IIRC, the speed of a water-powered generator is regulated by the load on it. Take that load away, it spins faster and faster (think that's what happened to the other generators). So that one guy had to climb up to the top of the dam to close the gate.
Wow, that is pretty amazing article. About 2 orders of magnitude more energy than I think we're talking about here, but still. These things are scary when they get away from you.
You are missing something (but don't worry, it is good to brainstorm like this).
At maximum speed (maximum energy storage) you want every part of the flywheel to be about to break. By introducing a non-structural material (liquid water), you have added mass but not the strength to get to higher speeds.
Imagine filling a bucket with water and spinning it around your body. All of the force to keep the bucket from flying away has to be held by the handle of the bucket. A better bucket flywheel would be all handle... Hopefully someone else can give you a better analogy.
I'm surprised that Aluminum wins over Steel in this use case. I figured Steel's higher strength would be more important, but I guess the increased mass makes it have issues.
It depends - the "v^2" term quickly passes the linear "m" term for some scenarios. If I've got a choice between making it ten times as heavy or capable of spinning 10 times as fast, I don't want more mass there.
Well, in the context of storing energy, you want mass in the flywheel.
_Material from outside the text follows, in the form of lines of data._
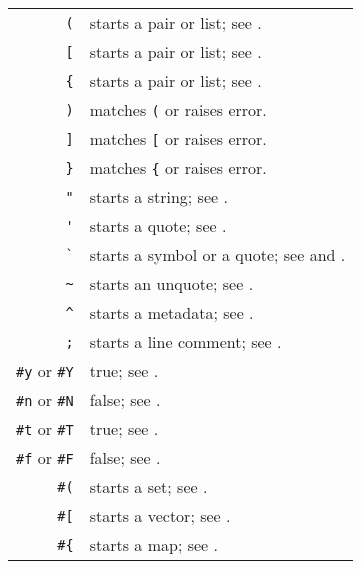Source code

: \begin{table}
\begin{longtable}{ r l }
  \lstinline!(! & starts a pair or list; see \nameref{subsec:aml-base-lang-reader-lists}. \\
  \lstinline![! & starts a pair or list; see \nameref{subsec:aml-base-lang-reader-lists}. \\
  \lstinline!{! & starts a pair or list; see \nameref{subsec:aml-base-lang-reader-lists}. \\
  \lstinline!)! & matches \lstinline!(! or raises error. \\
  \lstinline!]! & matches \lstinline![! or raises error. \\
  \lstinline!}! & matches \lstinline!{! or raises error. \\
  
\pagebreak[2]
  \lstinline!"! & starts a string; see \nameref{subsec:aml-base-lang-reader-strings}. \\
  \lstinline!'! & starts a quote; see \nameref{subsec:aml-base-lang-reader-quotes}. \\
  \lstinline!`! & starts a symbol or a quote; see \nameref{subsec:aml-base-lang-reader-symbols} and \nameref{subsec:aml-base-lang-reader-quotes}. \\
  \lstinline!~! & starts an unquote; see \nameref{subsec:aml-base-lang-reader-quotes}. \\
  \lstinline!^! & starts a metadata; see \nameref{subsec:aml-base-lang-reader-metadata}. \\
  \lstinline!;! & starts a line comment; see \nameref{subsec:aml-base-lang-reader-comments}. \\
  
\pagebreak[2]
  \lstinline!#y! or \lstinline!#Y! & true; see \nameref{subsec:aml-base-lang-reader-booleans}. \\
  \lstinline!#n! or \lstinline!#N! & false; see \nameref{subsec:aml-base-lang-reader-booleans}. \\
  \lstinline!#t! or \lstinline!#T! & true; see \nameref{subsec:aml-base-lang-reader-booleans}. \\
  \lstinline!#f! or \lstinline!#F! & false; see \nameref{subsec:aml-base-lang-reader-booleans}. \\  
  
  \lstinline!#(! & starts a set; see \nameref{subsec:aml-base-lang-reader-sets}. \\
  \lstinline!#[! & starts a vector; see \nameref{subsec:aml-base-lang-reader-vectors}. \\
  \lstinline!#{! & starts a map; see \nameref{subsec:aml-base-lang-reader-maps}. \\
  

\end{longtable}
\end{table}
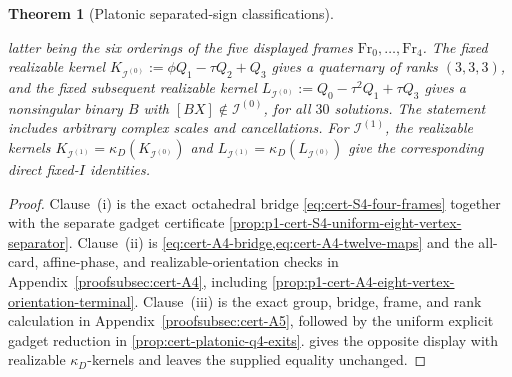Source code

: \documentclass[11pt,letterpaper,onecolumn]{article}
\theoremstyle{plain}
\newtheorem{theorem}{Theorem}[section]
\theoremstyle{definition}
\theoremstyle{remark}
\newcommand{\IcoZero}{{\mathcal I^{(0)}}}
\newcommand{\IcoOne}{{\mathcal I^{(1)}}}
\begin{document}
\begin{theorem}[Platonic separated-sign classifications]
\begin{enumerate}[label=\textnormal{(\roman*)}]
      latter being the six orderings of the five displayed frames
      \(\mathrm{Fr}_0,\ldots,\mathrm{Fr}_4\).  The fixed realizable kernel
      \(K_{\IcoZero}:=\phi Q_1-\tau Q_2+Q_3\) gives a quaternary of ranks
      \((3,3,3)\), and the fixed subsequent realizable kernel
      \(L_{\IcoZero}:=Q_0-\tau^2Q_1+\tau Q_3\) gives a nonsingular binary \(B\) with \([BX]\notin\IcoZero\), for all \(30\) solutions.  The statement
      includes arbitrary complex scales and cancellations.  For
      \(\IcoOne\), the realizable kernels
      \(K_{\IcoOne}=\kappa_D(K_{\IcoZero})\) and
      \(L_{\IcoOne}=\kappa_D(L_{\IcoZero})\) give the corresponding
      direct fixed-\(I\) identities.
\end{enumerate}
\end{theorem}

\begin{proof}
Clause~\textnormal{(i)} is the exact octahedral bridge
\cref{eq:cert-S4-four-frames} together with the separate gadget certificate
\cref{prop:p1-cert-S4-uniform-eight-vertex-separator}.  Clause~\textnormal{(ii)}
is \cref{eq:cert-A4-bridge,eq:cert-A4-twelve-maps} and the all-card,
affine-phase, and realizable-orientation checks in
Appendix~\ref{proofsubsec:cert-A4}, including
\cref{prop:p1-cert-A4-eight-vertex-orientation-terminal}.  Clause~\textnormal{(iii)}
is the exact group, bridge, frame, and rank calculation in
Appendix~\ref{proofsubsec:cert-A5}, followed by the uniform explicit gadget reduction in
\cref{prop:cert-platonic-q4-exits}.
 gives the opposite display with
realizable \(\kappa_D\)-kernels and leaves the supplied equality unchanged.
\end{proof}
\end{document}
Having a lightened flywheel is beneficial in, say, racing applications however... But that's not really important in this discussion.
No - as the immediate prior post correctly stated, stored energy increases linearly with m (flywheel mass) and as the square of rotation rate (omega^2) So a flywheel having 0.1m rotor mass spinning at 10omega stores 10 times as much energy as a flywheel of 1.0m spinning at 1omega. 10% of the mass, 1000% of the stored energy of the heavier, slower rotor.
Of course, the rotor has to be able to handle increased circumferential and radial stresses resulting from increased omega. Carbon fiber (like T1000 grade) has extremely high tensile strength (lets you spin a carbon fiber rotor very fast) but low density. T1000 rotors store more energy at lower mass than steel (or any other metal) because of the proportionality to omega^2 and their high tensile strength.
But for commercial storage, it's really about the $/kWhr/mass in terms of the overall rotor economics. By that metric, it's hard to beat a composite rotor with E-glass as the major fiber. It's cheaper than carbon fiber by easily 100X and has about 30% to 50% of CF tensile strength. It's a bit denser than CF, but its cost metric is why most modern large energy storage flywheels use glass/CF hybrid composites and magnetic bearings (for high speed and zero wear).
In the old days, they made flywheels out of solid steel, then switched to piano wire (higher tensile strength). Then fiberglass, aramids and carbon fiber happened.